Tell Me About Lightning.

I guess it is good advice, but if I stayed inside any time a storm was within 10 miles I would be indoors from noon until sundown every day, all summer long.

That said, I did have lightning strike my fence out of the clear blue sky and start a fire at my old property. My neighbor ran over an helped me put it out, but it was in the pine forest during a drought, and had it gotten out of control it would have been something like the fire in Black Forest last summer.

I moved out of the trees after that.

Oh, and I do not have lightning rods. My barn and house are at the base of a butte, and I have seen lightning strike the top of the butte many times.

Petey-effectiveness of lightning rods depends on installation, and on the specific grounding used for the soil type.

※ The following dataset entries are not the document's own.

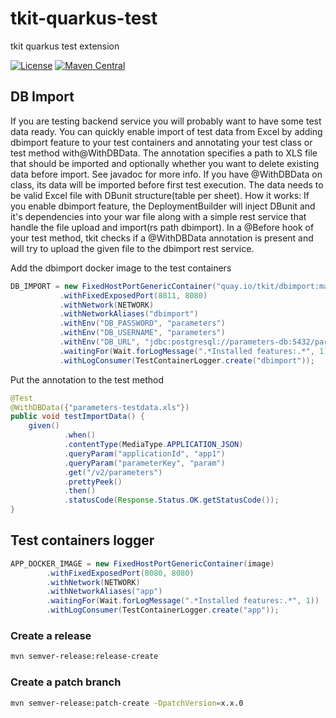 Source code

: # tkit-quarkus-test

tkit quarkus test extension

[![License](https://img.shields.io/badge/license-Apache--2.0-green?style=for-the-badge&logo=apache)](https://www.apache.org/licenses/LICENSE-2.0)
[![Maven Central](https://img.shields.io/maven-central/v/org.tkit.quarkus/tkit-quarkus-test?logo=java&style=for-the-badge)](https://maven-badges.herokuapp.com/maven-central/org.tkit.quarkus/tkit-quarkus-test)

## DB Import

If you are testing backend service you will probably want to have some test data ready. 
You can quickly enable import of test data from Excel by adding dbimport feature to your test containers and annotating 
your test class or test method with@WithDBData. The annotation specifies a path to XLS file that should be imported and 
optionally whether you want to delete existing data before import. See javadoc for more info. If you have @WithDBData 
on class, its data will be imported before first test execution. The data needs to be valid Excel file with DBunit 
structure(table per sheet). How it works: If you enable dbimport feature, the DeploymentBuilder will inject DBunit and 
it's dependencies into your war file along with a simple rest service that handle the file upload and import(rs path dbimport). 
In a @Before hook of your test method, tkit checks if a @WithDBData annotation is present and will try to upload the 
given file to the dbimport rest service.


Add the dbimport docker image to the test containers 
```java
DB_IMPORT = new FixedHostPortGenericContainer("quay.io/tkit/dbimport:master")
           .withFixedExposedPort(8811, 8080)
           .withNetwork(NETWORK)
           .withNetworkAliases("dbimport")
           .withEnv("DB_PASSWORD", "parameters")
           .withEnv("DB_USERNAME", "parameters")
           .withEnv("DB_URL", "jdbc:postgresql://parameters-db:5432/parameters?sslmode=disable")
           .waitingFor(Wait.forLogMessage(".*Installed features:.*", 1))
           .withLogConsumer(TestContainerLogger.create("dbimport"));
```

Put the annotation to the test method
```java
@Test
@WithDBData({"parameters-testdata.xls"})
public void testImportData() {
    given()
            .when()
            .contentType(MediaType.APPLICATION_JSON)
            .queryParam("applicationId", "app1")
            .queryParam("parameterKey", "param")
            .get("/v2/parameters")
            .prettyPeek()
            .then()
            .statusCode(Response.Status.OK.getStatusCode());
}
```

## Test containers logger
```java
APP_DOCKER_IMAGE = new FixedHostPortGenericContainer(image)
        .withFixedExposedPort(8080, 8080)
        .withNetwork(NETWORK)
        .withNetworkAliases("app")
        .waitingFor(Wait.forLogMessage(".*Installed features:.*", 1))
        .withLogConsumer(TestContainerLogger.create("app"));
```
### Create a release

```bash
mvn semver-release:release-create
```

### Create a patch branch
```bash
mvn semver-release:patch-create -DpatchVersion=x.x.0
```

Florida is the lightning capitol of the U.S., and there is a university that studies lightning extensively, and they published a report that says the straight ground copper poles don’t work in sandy soil, that a big loop buried is for that type of ground. And badly installed lightning rods are useless. I guess you need to find a real expert.

A barn that I boarded my horse at many years ago burned to the grown a couple of years ago from a lightning strike. It did have lightning rods so either they were not properly installed or they simply are not foolproof. The horses that were on night turnout were fine but the horses in the barn all perished.

Somewhere I read lightening rods attached to houses couldn’t contain the voltage of strikes . The recommendation was a free standing lightening pole a certain distance from any building.
I don’t think I can find that reference again though.